● RECORDS TO USE

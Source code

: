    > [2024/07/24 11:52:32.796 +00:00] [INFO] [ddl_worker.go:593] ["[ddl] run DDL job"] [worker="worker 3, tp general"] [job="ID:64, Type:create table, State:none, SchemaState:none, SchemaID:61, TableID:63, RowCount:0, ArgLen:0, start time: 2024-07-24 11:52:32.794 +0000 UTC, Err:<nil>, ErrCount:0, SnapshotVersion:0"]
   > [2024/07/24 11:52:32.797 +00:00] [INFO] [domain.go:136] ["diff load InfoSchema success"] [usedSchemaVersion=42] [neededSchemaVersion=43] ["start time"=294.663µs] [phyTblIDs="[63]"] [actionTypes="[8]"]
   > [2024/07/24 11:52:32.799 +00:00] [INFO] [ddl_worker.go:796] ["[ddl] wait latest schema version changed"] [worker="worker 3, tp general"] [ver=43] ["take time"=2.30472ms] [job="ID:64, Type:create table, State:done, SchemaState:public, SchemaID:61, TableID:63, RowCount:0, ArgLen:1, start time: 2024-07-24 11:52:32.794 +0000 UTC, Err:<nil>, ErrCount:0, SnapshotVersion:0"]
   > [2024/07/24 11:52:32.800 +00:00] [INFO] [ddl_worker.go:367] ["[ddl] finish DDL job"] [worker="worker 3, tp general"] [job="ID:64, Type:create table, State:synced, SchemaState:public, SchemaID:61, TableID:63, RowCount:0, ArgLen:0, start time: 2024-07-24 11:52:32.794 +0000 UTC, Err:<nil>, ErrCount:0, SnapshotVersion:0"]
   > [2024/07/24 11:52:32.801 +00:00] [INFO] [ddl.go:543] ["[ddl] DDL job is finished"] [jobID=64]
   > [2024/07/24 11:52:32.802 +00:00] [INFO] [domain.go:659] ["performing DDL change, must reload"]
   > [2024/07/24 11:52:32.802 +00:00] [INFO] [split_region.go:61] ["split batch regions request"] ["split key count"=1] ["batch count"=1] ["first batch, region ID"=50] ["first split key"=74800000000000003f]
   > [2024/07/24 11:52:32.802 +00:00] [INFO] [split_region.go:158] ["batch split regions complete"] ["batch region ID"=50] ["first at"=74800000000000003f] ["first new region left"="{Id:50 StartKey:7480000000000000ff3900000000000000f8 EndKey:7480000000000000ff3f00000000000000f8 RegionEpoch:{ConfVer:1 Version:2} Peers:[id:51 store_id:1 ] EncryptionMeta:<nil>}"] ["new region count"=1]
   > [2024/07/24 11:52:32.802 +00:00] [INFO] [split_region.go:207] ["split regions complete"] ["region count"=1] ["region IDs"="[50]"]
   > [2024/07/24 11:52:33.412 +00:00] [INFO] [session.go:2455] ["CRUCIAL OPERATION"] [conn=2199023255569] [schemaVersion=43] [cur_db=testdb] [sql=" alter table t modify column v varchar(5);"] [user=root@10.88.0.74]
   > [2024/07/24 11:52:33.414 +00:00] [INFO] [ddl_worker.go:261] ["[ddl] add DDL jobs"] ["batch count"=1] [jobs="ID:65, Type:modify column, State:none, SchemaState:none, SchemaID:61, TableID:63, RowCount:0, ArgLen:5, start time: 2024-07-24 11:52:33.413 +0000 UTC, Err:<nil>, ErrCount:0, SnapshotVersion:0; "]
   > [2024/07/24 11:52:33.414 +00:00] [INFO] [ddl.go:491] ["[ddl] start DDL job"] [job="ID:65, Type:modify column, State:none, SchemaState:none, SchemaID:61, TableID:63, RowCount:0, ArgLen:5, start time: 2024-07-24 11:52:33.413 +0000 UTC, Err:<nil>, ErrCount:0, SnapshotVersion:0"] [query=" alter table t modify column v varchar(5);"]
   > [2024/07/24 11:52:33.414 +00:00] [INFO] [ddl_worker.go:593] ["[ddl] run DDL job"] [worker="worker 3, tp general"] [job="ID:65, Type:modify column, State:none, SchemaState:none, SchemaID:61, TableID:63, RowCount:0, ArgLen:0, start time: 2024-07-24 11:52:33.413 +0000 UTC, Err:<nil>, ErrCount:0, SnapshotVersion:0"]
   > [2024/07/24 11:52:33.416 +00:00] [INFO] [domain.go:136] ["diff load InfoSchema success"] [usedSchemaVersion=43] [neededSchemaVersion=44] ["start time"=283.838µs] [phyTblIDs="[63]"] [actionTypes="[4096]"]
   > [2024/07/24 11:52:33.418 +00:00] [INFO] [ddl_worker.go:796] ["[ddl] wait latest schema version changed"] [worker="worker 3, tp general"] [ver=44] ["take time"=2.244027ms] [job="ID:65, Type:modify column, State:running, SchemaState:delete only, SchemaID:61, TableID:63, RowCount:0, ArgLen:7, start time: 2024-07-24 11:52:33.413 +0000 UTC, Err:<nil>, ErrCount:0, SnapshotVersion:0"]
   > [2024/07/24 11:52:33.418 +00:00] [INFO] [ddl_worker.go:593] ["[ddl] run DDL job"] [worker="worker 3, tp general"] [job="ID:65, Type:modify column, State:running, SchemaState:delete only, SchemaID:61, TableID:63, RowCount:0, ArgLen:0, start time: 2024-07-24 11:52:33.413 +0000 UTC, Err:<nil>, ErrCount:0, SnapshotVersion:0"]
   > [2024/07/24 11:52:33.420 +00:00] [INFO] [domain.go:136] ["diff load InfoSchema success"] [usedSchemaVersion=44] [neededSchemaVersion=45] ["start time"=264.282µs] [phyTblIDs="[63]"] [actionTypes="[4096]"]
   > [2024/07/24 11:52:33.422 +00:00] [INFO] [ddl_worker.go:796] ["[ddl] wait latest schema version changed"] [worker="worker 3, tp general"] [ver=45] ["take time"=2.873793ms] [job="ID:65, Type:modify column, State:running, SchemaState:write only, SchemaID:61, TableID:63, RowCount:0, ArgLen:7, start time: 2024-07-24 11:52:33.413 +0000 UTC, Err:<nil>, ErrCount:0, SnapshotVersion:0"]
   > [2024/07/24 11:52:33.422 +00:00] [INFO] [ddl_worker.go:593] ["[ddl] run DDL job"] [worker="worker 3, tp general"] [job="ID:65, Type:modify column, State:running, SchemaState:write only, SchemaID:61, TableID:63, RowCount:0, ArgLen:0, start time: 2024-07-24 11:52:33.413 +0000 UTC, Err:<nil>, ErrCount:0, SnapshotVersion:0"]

● WORK ORDER
Repeat every line exactly, starting with the first line of the entries, and stop once the line containing "[2024/07/24 11:52:32.796 +00:00]" has been given.

● SOLUTION TO THE EXERCISE
Source code

:    > [2024/07/24 11:52:32.796 +00:00] [INFO] [ddl_worker.go:593] ["[ddl] run DDL job"] [worker="worker 3, tp general"] [job="ID:64, Type:create table, State:none, SchemaState:none, SchemaID:61, TableID:63, RowCount:0, ArgLen:0, start time: 2024-07-24 11:52:32.794 +0000 UTC, Err:<nil>, ErrCount:0, SnapshotVersion:0"]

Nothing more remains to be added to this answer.